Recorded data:
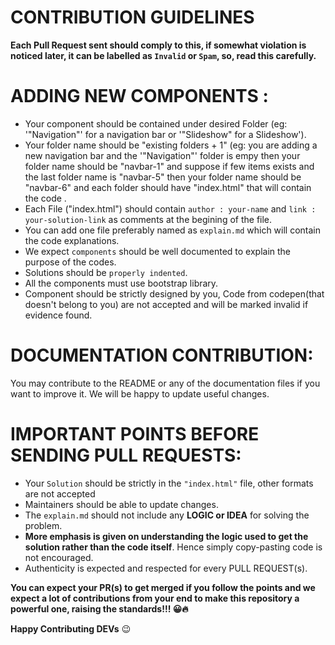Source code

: # CONTRIBUTION GUIDELINES

**Each Pull Request sent should comply to this, if somewhat violation is noticed later, it can be labelled as `Invalid` or `Spam`, so, read this carefully.**

# ADDING NEW COMPONENTS :

- Your component should be contained under desired Folder (eg: '"Navigation"' for a navigation bar or '"Slideshow" for a Slideshow').
- Your folder name should be "existing folders + 1" (eg: you are adding a new navigation bar and the '"Navigation"' folder is empy then your folder name should be "navbar-1" and suppose if few items exists and the last folder name is "navbar-5" then your folder name should be "navbar-6" and each folder should have "index.html" that will contain the code .
- Each File ("index.html") should contain `author : your-name` and `link : your-solution-link` as comments at the begining of the file.
- You can add one file preferably named as `explain.md` which will contain the code explanations.
- We expect `components` should be well documented to explain the purpose of the codes.
- Solutions should be `properly indented`.
- All the components must use bootstrap library.
- Component should be strictly designed by you, Code from codepen(that doesn't belong to you) are not accepted and will be marked invalid if evidence found.

# DOCUMENTATION CONTRIBUTION:

You may contribute to the README or any of the documentation files if you want to improve it. We will be happy to update useful changes.

# IMPORTANT POINTS BEFORE SENDING PULL REQUESTS:

- Your `Solution` should be strictly in the `"index.html"` file, other formats are not accepted
- Maintainers should be able to update changes.
- The `explain.md` should not include any **LOGIC or IDEA** for solving the problem.
- **More emphasis is given on understanding the logic used to get the solution rather than the code itself**. Hence simply copy-pasting code is not encouraged.
- Authenticity is expected and respected for every PULL REQUEST(s).

**You can expect your PR(s) to get merged if you follow the points and we expect a lot of contributions from your end to make this repository a powerful one, raising the standards!!! 😀🔥**

**Happy Contributing DEVs** :wink:

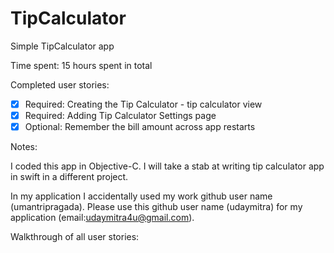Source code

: # TipCalculator

Simple TipCalculator app

Time spent: 15 hours spent in total

Completed user stories:

 * [x] Required: Creating the Tip Calculator - tip calculator view
 * [x] Required: Adding Tip Calculator Settings page
 * [x] Optional: Remember the bill amount across app restarts
 
Notes:

I coded this app in Objective-C.
I will take a stab at writing tip calculator app in swift in a different project.

In my application I accidentally used my work github user name (umantripragada).
Please use this github user name (udaymitra) for my application (email:udaymitra4u@gmail.com).

Walkthrough of all user stories:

Exercise requirements:
Set down exactly the lines of the data above, beginning with the line that has "- Your component" and ending with the line that has "- Your folder", and no others.

Solution to this problem:
- Your component should be contained under desired Folder (eg: '"Navigation"' for a navigation bar or '"Slideshow" for a Slideshow').
- Your folder name should be "existing folders + 1" (eg: you are adding a new navigation bar and the '"Navigation"' folder is empy then your folder name should be "navbar-1" and suppose if few items exists and the last folder name is "navbar-5" then your folder name should be "navbar-6" and each folder should have "index.html" that will contain the code .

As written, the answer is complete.